Directions -> Please print the entries below exactly, from the line with "at His pleasure." through the line with "approver of sin.", including both of those lines and leaving out all others.

(Source texts of formatted documents)
* * * * * * * * *
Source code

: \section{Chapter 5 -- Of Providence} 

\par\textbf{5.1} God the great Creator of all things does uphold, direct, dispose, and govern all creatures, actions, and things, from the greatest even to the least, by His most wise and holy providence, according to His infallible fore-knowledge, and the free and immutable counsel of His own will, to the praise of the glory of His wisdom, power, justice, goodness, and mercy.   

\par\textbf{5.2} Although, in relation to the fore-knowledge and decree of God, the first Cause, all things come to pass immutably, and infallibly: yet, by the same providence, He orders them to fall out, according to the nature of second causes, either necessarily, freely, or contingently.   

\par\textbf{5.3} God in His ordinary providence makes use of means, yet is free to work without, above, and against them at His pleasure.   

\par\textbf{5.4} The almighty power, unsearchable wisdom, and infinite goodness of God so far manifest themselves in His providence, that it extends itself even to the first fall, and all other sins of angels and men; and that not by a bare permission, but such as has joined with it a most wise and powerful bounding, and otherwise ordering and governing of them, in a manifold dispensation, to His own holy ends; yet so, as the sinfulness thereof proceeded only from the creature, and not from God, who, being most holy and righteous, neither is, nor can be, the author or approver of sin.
* * * * * * * * *
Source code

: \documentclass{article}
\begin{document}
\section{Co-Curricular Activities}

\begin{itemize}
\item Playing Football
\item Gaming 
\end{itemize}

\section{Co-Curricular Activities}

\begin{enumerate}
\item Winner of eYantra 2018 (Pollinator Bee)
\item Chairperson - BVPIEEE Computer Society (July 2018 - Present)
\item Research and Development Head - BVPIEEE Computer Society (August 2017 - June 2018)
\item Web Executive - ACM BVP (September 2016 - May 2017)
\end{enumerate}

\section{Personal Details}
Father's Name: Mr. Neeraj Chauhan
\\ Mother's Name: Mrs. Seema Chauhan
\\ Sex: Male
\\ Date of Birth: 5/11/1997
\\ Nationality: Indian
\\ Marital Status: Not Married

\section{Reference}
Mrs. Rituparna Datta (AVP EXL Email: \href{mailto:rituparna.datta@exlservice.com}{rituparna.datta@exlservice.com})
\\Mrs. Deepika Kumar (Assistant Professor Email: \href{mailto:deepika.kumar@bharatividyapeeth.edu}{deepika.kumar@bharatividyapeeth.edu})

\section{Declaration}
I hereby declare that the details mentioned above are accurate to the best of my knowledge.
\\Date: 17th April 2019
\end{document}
* * * * * * * * *
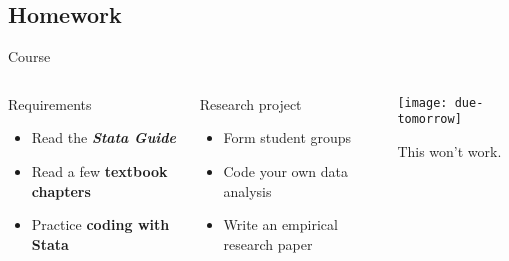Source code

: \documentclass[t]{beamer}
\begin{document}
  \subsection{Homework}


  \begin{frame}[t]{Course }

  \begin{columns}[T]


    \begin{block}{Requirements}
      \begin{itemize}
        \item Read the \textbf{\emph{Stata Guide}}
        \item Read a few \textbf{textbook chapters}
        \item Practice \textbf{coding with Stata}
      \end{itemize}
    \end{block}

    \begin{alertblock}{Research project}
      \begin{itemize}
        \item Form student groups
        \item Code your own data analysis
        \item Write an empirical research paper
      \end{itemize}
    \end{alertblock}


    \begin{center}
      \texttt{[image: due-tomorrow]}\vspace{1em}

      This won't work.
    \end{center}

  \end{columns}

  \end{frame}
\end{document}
* * * * * * * * *
Answer below ->
\par\textbf{5.3} God in His ordinary providence makes use of means, yet is free to work without, above, and against them at His pleasure.   

\par\textbf{5.4} The almighty power, unsearchable wisdom, and infinite goodness of God so far manifest themselves in His providence, that it extends itself even to the first fall, and all other sins of angels and men; and that not by a bare permission, but such as has joined with it a most wise and powerful bounding, and otherwise ordering and governing of them, in a manifold dispensation, to His own holy ends; yet so, as the sinfulness thereof proceeded only from the creature, and not from God, who, being most holy and righteous, neither is, nor can be, the author or approver of sin.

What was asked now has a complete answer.